Washington, DC 20429


Dear Mr. Feldman:

We are a $60 million commercial bank located in Clark County with four
locations.  We are a rural bank with about 50% of our customers being in
or related to the dairy industry.

We appreciate the opportunity to comment on the proposed rule issued by
Federal Deposit Insurance Corporation and other Federal financial
institution regulatory agencies concerning outdated, unnecessary, or
unduly burdensome regulatory requirements pursuant to the Economic Growth
and Regulatory Paperwork Reduction Act of 1996 (EGRPRA).

This letter primarily offers comments in the area of money laundering, as
our costs for compliance in this area have increased substantially.  We
used to be able to open a new account in fifteen minutes, now it takes
thirty minutes.  We also had to buy software  at a cost of $1,100.  All to
comply with AML

Money Laundering Regulations:

Our bank strongly supports the goals of the Bank Secrecy Act (BSA) and its
related regulations and recognizes the significant value these rules
provide in the fight against the financing of terrorism and other illicit
enterprises. The decision by the Agencies to address the many issues
associated with BSA and anti-money laundering (AML) compliance is
encouraging news to the industry. We understand that addressing the issues
raised by BSA and AML compliance cannot necessarily be resolved in a brief
period of time.
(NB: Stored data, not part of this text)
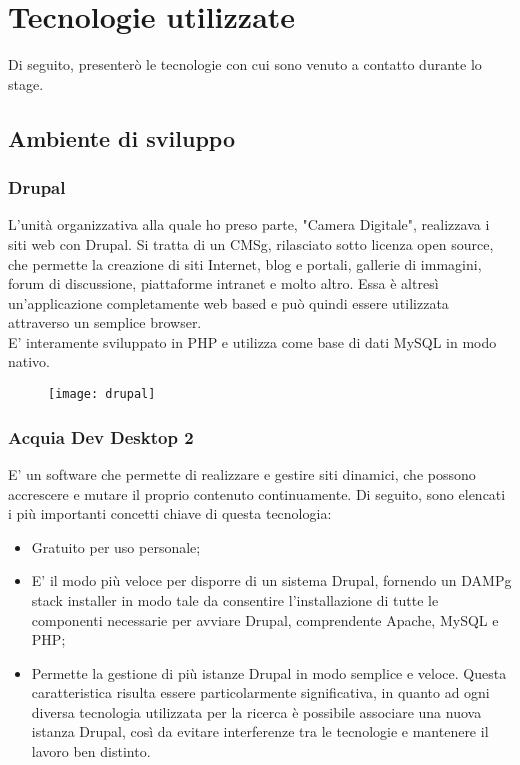 \section{Tecnologie utilizzate}
\label{sec:tecnologie_utilizzate}
Di seguito, presenterò le tecnologie con cui sono venuto a contatto durante lo stage.
	
	\subsection{Ambiente di sviluppo}
	
		\subsubsection{Drupal}
		L'unità organizzativa alla quale ho preso parte, "Camera Digitale", realizzava i siti web con \gls{Drupal}. Si tratta di un \gls{CMSg}, rilasciato sotto licenza \gls{open source}, che permette la creazione di siti Internet, blog e portali, gallerie di immagini, forum di discussione, piattaforme intranet e molto altro. Essa è altresì un’applicazione completamente web based e può quindi essere utilizzata attraverso un semplice browser. \\
		E' interamente sviluppato in \gls{PHP} e utilizza come base di dati \gls{MySQL} in modo nativo.
		
		\begin{figure}[htbp]
			\begin{center}
				\texttt{[image: drupal]}
			\end{center}
		\end{figure}
	
		\subsubsection{Acquia Dev Desktop 2}
		E’ un software che permette di realizzare e gestire siti dinamici, che possono accrescere e mutare il proprio contenuto continuamente.
		Di seguito, sono elencati i più importanti concetti chiave di questa tecnologia:
		\begin{itemize}
			\item {Gratuito per uso personale;}
			\item {E' il modo più veloce per disporre di un sistema \gls{Drupal}, fornendo un \gls{DAMPg} stack installer in modo tale da consentire l'installazione di tutte le componenti necessarie per avviare \gls{Drupal}, comprendente \gls{Apache}, \gls{MySQL} e \gls{PHP};}
			\item {Permette la gestione di più istanze \gls{Drupal} in modo semplice e veloce. Questa caratteristica risulta essere particolarmente significativa, in quanto ad ogni diversa tecnologia utilizzata per la ricerca è possibile associare una nuova istanza \gls{Drupal}, così da evitare interferenze tra le tecnologie e mantenere il lavoro ben distinto.}
		\end{itemize}
	
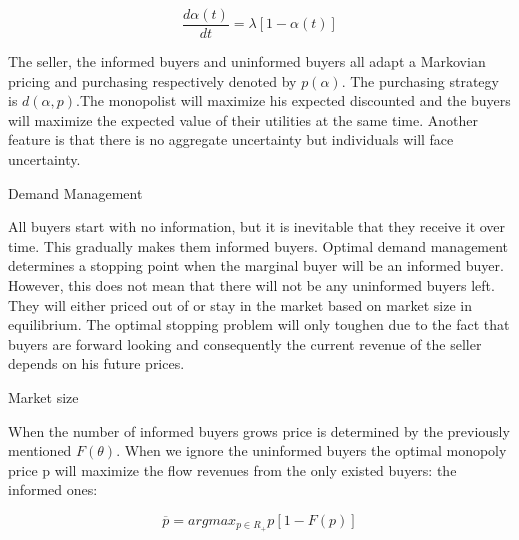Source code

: \documentclass[12pt]{report}
\numberwithin{equation}{section}
\begin{document}
\begin{equation}
\frac{d \alpha (t)}{dt} = \lambda [1-\alpha (t)]
\end{equation}

The seller, the informed buyers and uninformed buyers all adapt a Markovian pricing and purchasing respectively denoted by $p(\alpha)$. The purchasing strategy is $d(\alpha,p)$.The monopolist will maximize his expected discounted and the buyers will maximize the expected value of their utilities at the same time. Another feature is that there is no aggregate uncertainty but individuals will face uncertainty.

Demand Management

All buyers start with no information, but it is inevitable that they receive it over time. This gradually makes them informed buyers. Optimal demand management determines a stopping point when the marginal buyer will be an informed buyer. However, this does not mean that there will not be any uninformed buyers left. They will either priced out of or stay in the market based on market size in equilibrium. The optimal stopping problem will only toughen due to the fact that buyers are forward looking and consequently the current revenue of the seller depends on his future prices.

Market size

When the number of informed buyers grows price is determined by the previously mentioned $F(\theta)$. When we ignore the uninformed buyers the optimal monopoly price p will maximize the flow revenues from the only existed buyers: the informed ones:

\begin{equation}
\overline{p} = argmax_{p \in R_+} {p[1-F(p)] }
\end{equation}
\end{document}
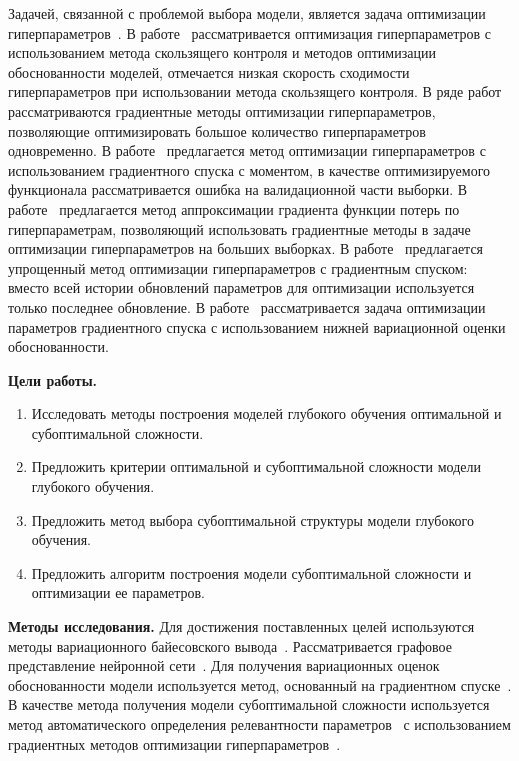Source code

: \documentclass[11pt, a5paper]{dissert}
\theoremstyle{definition}
\begin{document}
Задачей, связанной с проблемой выбора модели, является задача оптимизации гиперпараметров~\cite{mackay,bishop}. В работе~\cite{tokmakova} рассматривается оптимизация гиперпараметров с использованием метода скользящего контроля и методов оптимизации обоснованности моделей, отмечается низкая скорость сходимости гиперпараметров при использовании метода скользящего контроля. В ряде работ~\cite{hyper, hyper2} рассматриваются градиентные методы оптимизации гиперпараметров, позволяющие оптимизировать большое количество гиперпараметров одновременно. В работе~\cite{hyper} предлагается метод оптимизации гиперпараметров с использованием градиентного спуска с моментом, в качестве оптимизируемого функционала рассматривается ошибка на валидационной части выборки. В работе~\cite{approx_hyper} предлагается метод аппроксимации градиента функции потерь по гиперпараметрам, позволяющий использовать градиентные методы в задаче оптимизации гиперпараметров на больших выборках. В работе~\cite{greed_hyper} предлагается упрощенный метод оптимизации гиперпараметров с градиентным спуском: вместо всей истории обновлений параметров для оптимизации используется только последнее обновление. В работе~\cite{sgd_cont} рассматривается задача оптимизации параметров градиентного спуска с использованием нижней вариационной оценки обоснованности. 

\vspace{0.5cm}
\textbf{Цели работы.}
\vspace{0.2cm}
\begin{enumerate}
\item Исследовать методы построения моделей глубокого обучения оптимальной и субоптимальной сложности.
\item Предложить критерии оптимальной и субоптимальной сложности модели глубокого обучения.
\item Предложить метод выбора субоптимальной структуры модели глубокого обучения.
\item Предложить алгоритм построения модели субоптимальной сложности и оптимизации ее параметров.
\end{enumerate}


\vspace{0.5cm}
\textbf{Методы исследования.} Для достижения поставленных целей используются методы вариационного байесовского вывода~\cite{mackay, bishop, early}. Рассматривается графовое представление нейронной сети~\cite{reinf,darts}. Для получения вариационных оценок обоснованности модели используется метод, основанный на градиентном спуске~\cite{sgd_cont, early}. В качестве метода получения модели субоптимальной сложности используется метод автоматического определения релевантности параметров~\cite{mackay,vae_ard} с использованием градиентных методов оптимизации гиперпараметров~\cite{hyper, hyper2, greed_hyper, approx_hyper}.
\end{document}
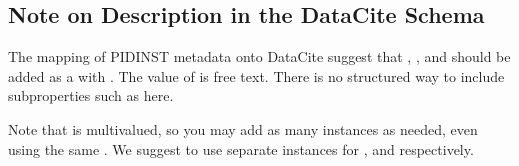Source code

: \documentclass[a4paper,10pt,english]{sphinxmanual}
\begin{document}
\subsection{Note on Description in the DataCite Schema}
\label{\detokenize{datacite-cookbook/metadata:note-on-description-in-the-datacite-schema}}
\sphinxAtStartPar
The mapping of PIDINST metadata onto DataCite suggest that ,
, and  should be added as a
 with .  The value of
 is free text.  There is no structured way to include
subproperties such as  here.

\sphinxAtStartPar
Note that  is multivalued, so you may add as many
instances as needed, even using the same .  We
suggest to use separate  instances for ,
 and  respectively.
\end{document}
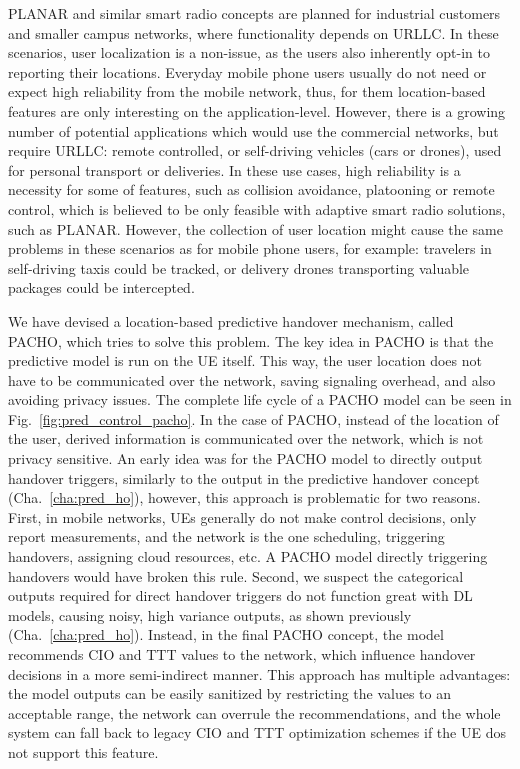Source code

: 		\ac{PLANAR} and similar smart radio concepts are planned for industrial customers and smaller campus networks, where functionality depends on \ac{URLLC}.
		In these scenarios, user localization is a non-issue, as the users also inherently opt-in to reporting their locations.
		Everyday mobile phone users usually do not need or expect high reliability from the mobile network, thus, for them location-based features are only interesting on the application-level.
		However, there is a growing number of potential applications which would use the commercial networks, but require \ac{URLLC}: remote controlled, or self-driving vehicles (cars or drones), used for personal transport or deliveries.
		In these use cases, high reliability is a necessity for some of features, such as collision avoidance, platooning or remote control, which is believed to be only feasible with adaptive smart radio solutions, such as \ac{PLANAR}.
		However, the collection of user location might cause the same problems in these scenarios as for mobile phone users, for example: travelers in self-driving taxis could be tracked, or delivery drones transporting valuable packages could be intercepted.
		
		We have devised a location-based predictive handover mechanism, called \ac{PACHO}, which tries to solve this problem.
		The key idea in \ac{PACHO} is that the predictive model is run on the \ac{UE} itself.
		This way, the user location does not have to be communicated over the network, saving signaling overhead, and also avoiding privacy issues.
		The complete life cycle of a \ac{PACHO} model can be seen in Fig.~\ref{fig:pred_control_pacho}.
		In the case of \ac{PACHO}, instead of the location of the user, derived information is communicated over the network, which is not privacy sensitive.
		An early idea was for the \ac{PACHO} model to directly output handover triggers, similarly to the output in the predictive handover concept (Cha.~\ref{cha:pred_ho}), however, this approach is problematic for two reasons.
		First, in mobile networks, \acp{UE} generally do not make control decisions, only report measurements, and the network is the one scheduling, triggering handovers, assigning cloud resources, etc.
		A \ac{PACHO} model directly triggering handovers would have broken this rule.
		Second, we suspect the categorical outputs required for direct handover triggers do not function great with \ac{DL} models, causing noisy, high variance outputs, as shown previously (Cha.~\ref{cha:pred_ho}).
		Instead, in the final \ac{PACHO} concept, the model recommends \ac{CIO} and \ac{TTT} values to the network, which influence handover decisions in a more semi-indirect manner.
		This approach has multiple advantages: the model outputs can be easily sanitized by restricting the values to an acceptable range, the network can overrule the recommendations, and the whole system can fall back to legacy \ac{CIO} and \ac{TTT} optimization schemes if the \ac{UE} dos not support this feature.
Nonetheless, we strongly believe there are recommendations
that can be implemented in a relatively short period of time so as to
provide much needed and more immediate regulatory relief in this
particular area of compliance.

We encourage the Agencies to reconsider certain rules relating to Currency
Transaction Reports (CTRs), Suspicious Activity Reports (SARs), and Money
Service Businesses (MSB). One of the major concerns we share with the
Agencies is the massive volume of reporting and the clogging effect it has
on the system. First and foremost, the $10,000 threshold for CTRs should
be increased. This threshold has not been adjusted for inflation since
first introduced. At a minimum, the increase should reflect inflationary
pressures in effect since its introduction in 1979. Considering the
frequency of transactions in this range nowadays, failing to adjust this
figure will only contribute to the clogging of the filing and reporting
system and the dilution of the quality and value of information the
government receives.

Additionally, this low CTR threshold has the effect of artificially
increasing the number of SAR filings. To illustrate, a customer deposits,
deliberately or inadvertently, an amount of cash below but close to the
$10,000 threshold. The deposit could conceivably be deemed to be an
attempt to circumvent reporting requirements by structuring cash
transactions. This would be considered suspicious and would trigger a SAR
filing. Thus, a low CTR threshold amount artificially increases the number
of SAR filings. The effect of a low CTR threshold and its impact on SAR
filings is equivalent to the effect defensive SAR filings have.


Of course, the artificial increase in SAR filings means that bankers are
now obligated to fulfill other due diligence, reporting, and recordkeeping
requirements. Financial institutions are expected to file SARs every 90
days after the initial SAR filing. This requirement should be relaxed so
that a SAR filing every 90 days is necessary only if suspicious activity
is believed to be taking place, not just as a matter of course. To be
consistent, an increase in the CTR threshold should be accompanied with an
increase in the SAR filing threshold.

From a more general standpoint, the purpose for the filing and reporting
requirements pursuant to CTRs and SARs ought to have a wider rather than
narrower focus. In other words, we argue that a better approach is one not
focused on a cash transaction event on any given date, but one where the
focus is on the cash transactions over a relatively longer period of time.
We further argue that it is easier to detect a pattern of potentially
illegal or improper activities when data is analyzed over an extended
period of time, such as biweekly or monthly. This will also decrease the
volume of filings and resources spent by financial institutions and the
Agencies alike.

With regard to MSBs, the filing requirements are triggered when an
individual conducts $1,000 or more in money services on any given date.
For small accounts or an account where this event is rather sporadic,
filing and recordkeeping requirements can be burdensome. This is
especially true for smaller financial institutions.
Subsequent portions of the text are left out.